BuffaloTings · 15/07/2022 18:58

Some context: I am leaving teaching and moving in to residential care work with disabled adults. The company are (understandably) reluctant to employ me on a permanent contract. They have offered me a zero hour Bank Staff position with the carrot that when a permanent role becomes available I will be in a stronger position to apply. I thought this was a convincing argument given that other, similar roles have not even given me an interview.

However, they have sent through an offer of employment, and a job acceptance to sign. All the letter states is the role title, location, contracted hours (0) and rates of pay (hourly rate and the over-night pay).

Is there anything else I should request or check out before signing? Perhaps I being overly cautious but they have sent me 5 lines of text when I'm used to 5 sides of A4 in an agreement.

Thank you in advance for any advice or experience you can offer. I am relieved and excited to be leaving teaching, but this is a brave new world for me

OP posts:
Jalisco · 15/07/2022 21:08

Have you done any due diligence on care work. The vast majority of jobs are permanently on zero hours contracts, poor terms and disposable. On a zero hours contract you have almost no rights to work or anything else. It is not a brave new world. It is an exploitative. I'd hope this wasn't the case for you. But I'd be amazed if you found one of the good employers. There aren't many. Sorry, but I'd be very cautious...

Userxxxxx · 16/07/2022 10:57

Can and would you be able work for other employer/s? (if the situation arose where you have no work)

When I tried working in domiciliary homecare 10 years ago now, the 4 days training/induction went unpaid as were the first 3 'shadowing' shifts worked.

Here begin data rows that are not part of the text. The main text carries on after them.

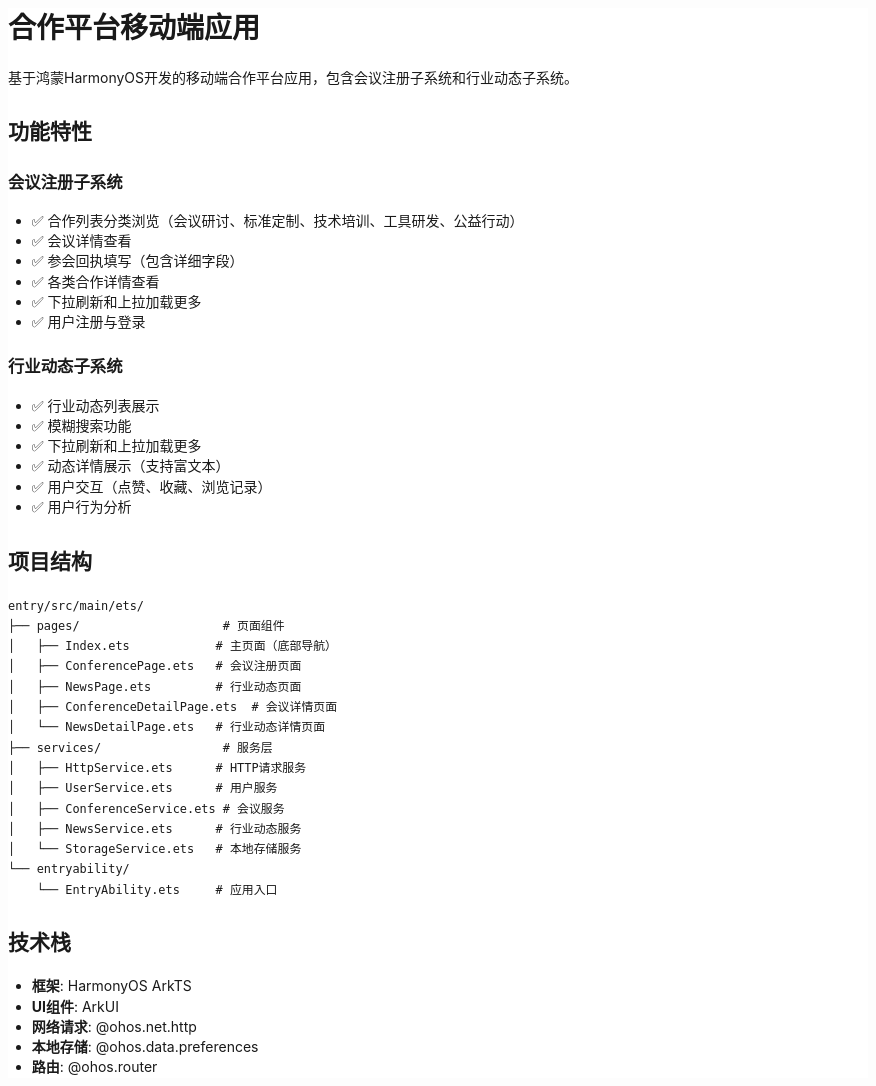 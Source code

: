 # 合作平台移动端应用

基于鸿蒙HarmonyOS开发的移动端合作平台应用，包含会议注册子系统和行业动态子系统。

## 功能特性

### 会议注册子系统
- ✅ 合作列表分类浏览（会议研讨、标准定制、技术培训、工具研发、公益行动）
- ✅ 会议详情查看
- ✅ 参会回执填写（包含详细字段）
- ✅ 各类合作详情查看
- ✅ 下拉刷新和上拉加载更多
- ✅ 用户注册与登录

### 行业动态子系统
- ✅ 行业动态列表展示
- ✅ 模糊搜索功能
- ✅ 下拉刷新和上拉加载更多
- ✅ 动态详情展示（支持富文本）
- ✅ 用户交互（点赞、收藏、浏览记录）
- ✅ 用户行为分析

## 项目结构

```
entry/src/main/ets/
├── pages/                    # 页面组件
│   ├── Index.ets            # 主页面（底部导航）
│   ├── ConferencePage.ets   # 会议注册页面
│   ├── NewsPage.ets         # 行业动态页面
│   ├── ConferenceDetailPage.ets  # 会议详情页面
│   └── NewsDetailPage.ets   # 行业动态详情页面
├── services/                 # 服务层
│   ├── HttpService.ets      # HTTP请求服务
│   ├── UserService.ets      # 用户服务
│   ├── ConferenceService.ets # 会议服务
│   ├── NewsService.ets      # 行业动态服务
│   └── StorageService.ets   # 本地存储服务
└── entryability/
    └── EntryAbility.ets     # 应用入口
```

## 技术栈

- **框架**: HarmonyOS ArkTS
- **UI组件**: ArkUI
- **网络请求**: @ohos.net.http
- **本地存储**: @ohos.data.preferences
- **路由**: @ohos.router
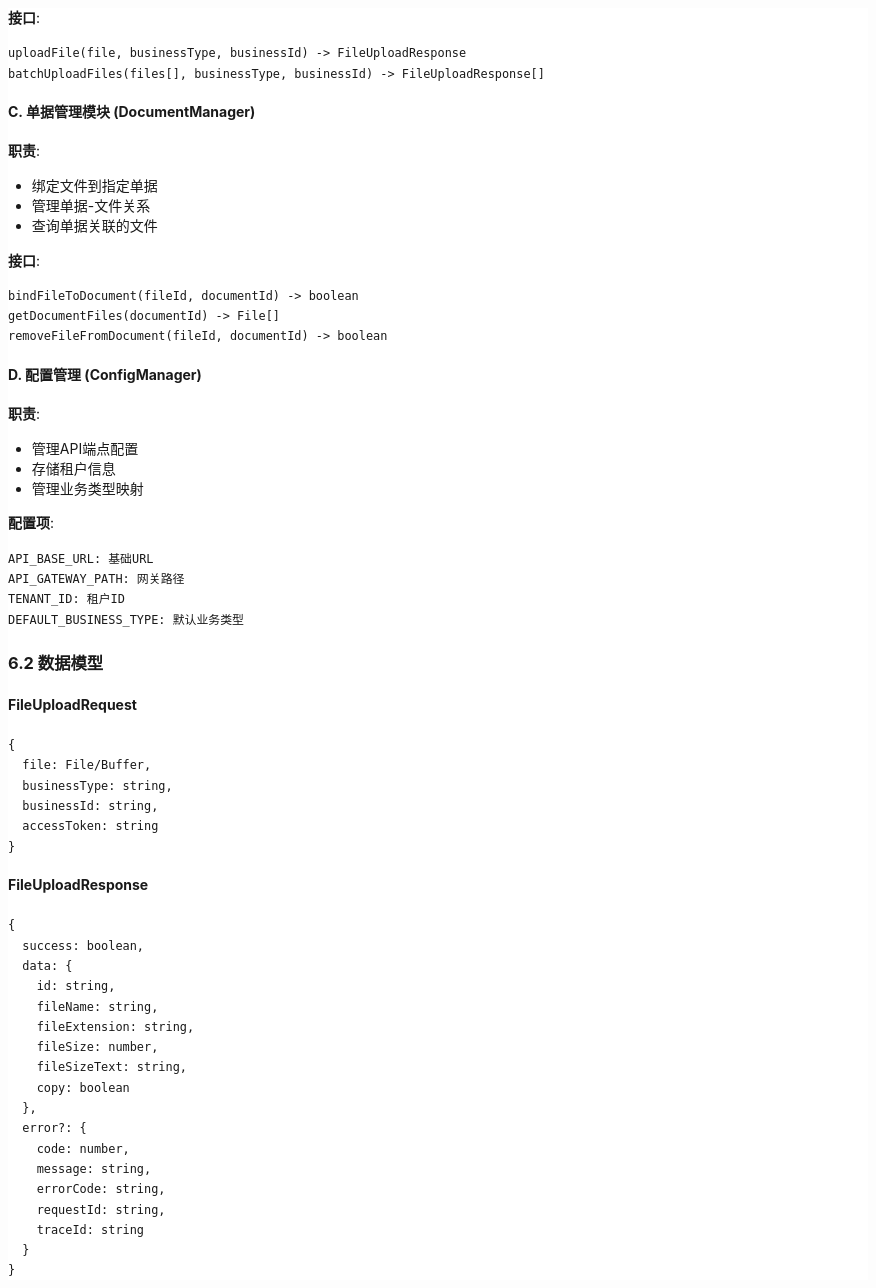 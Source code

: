 **接口**:
```
uploadFile(file, businessType, businessId) -> FileUploadResponse
batchUploadFiles(files[], businessType, businessId) -> FileUploadResponse[]
```

#### C. 单据管理模块 (DocumentManager)
**职责**:
- 绑定文件到指定单据
- 管理单据-文件关系
- 查询单据关联的文件

**接口**:
```
bindFileToDocument(fileId, documentId) -> boolean
getDocumentFiles(documentId) -> File[]
removeFileFromDocument(fileId, documentId) -> boolean
```

#### D. 配置管理 (ConfigManager)
**职责**:
- 管理API端点配置
- 存储租户信息
- 管理业务类型映射

**配置项**:
```
API_BASE_URL: 基础URL
API_GATEWAY_PATH: 网关路径
TENANT_ID: 租户ID
DEFAULT_BUSINESS_TYPE: 默认业务类型
```

### 6.2 数据模型

#### FileUploadRequest
```
{
  file: File/Buffer,
  businessType: string,
  businessId: string,
  accessToken: string
}
```

#### FileUploadResponse
```
{
  success: boolean,
  data: {
    id: string,
    fileName: string,
    fileExtension: string,
    fileSize: number,
    fileSizeText: string,
    copy: boolean
  },
  error?: {
    code: number,
    message: string,
    errorCode: string,
    requestId: string,
    traceId: string
  }
}
```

They let me start the training then told me they didn't have any work local for me and I ended up travelling further than I'd have wished - so it's good you have location confirmed. Residential at least is much better then being mobile based.

Have they confirmed they will pay for your DBS? again my experience 10 years was I had to pay for that to - like to hope things have changed.

BuffaloTings · 16/07/2022 12:21

My DBS would have been refunded if I passed the probation period of 3 months but I'm already on the update service. There's no exclusive clause and an induction/shadowing phase is all paid hours.

I know what zero hours contract implies and I know it's shit terms, but a) that's the job situation for many industries nowadays and b) I need the money.

My hope is that I can get a few months under my belt, get it on my cv and then some of the companies that won't even interview me might let me through the door.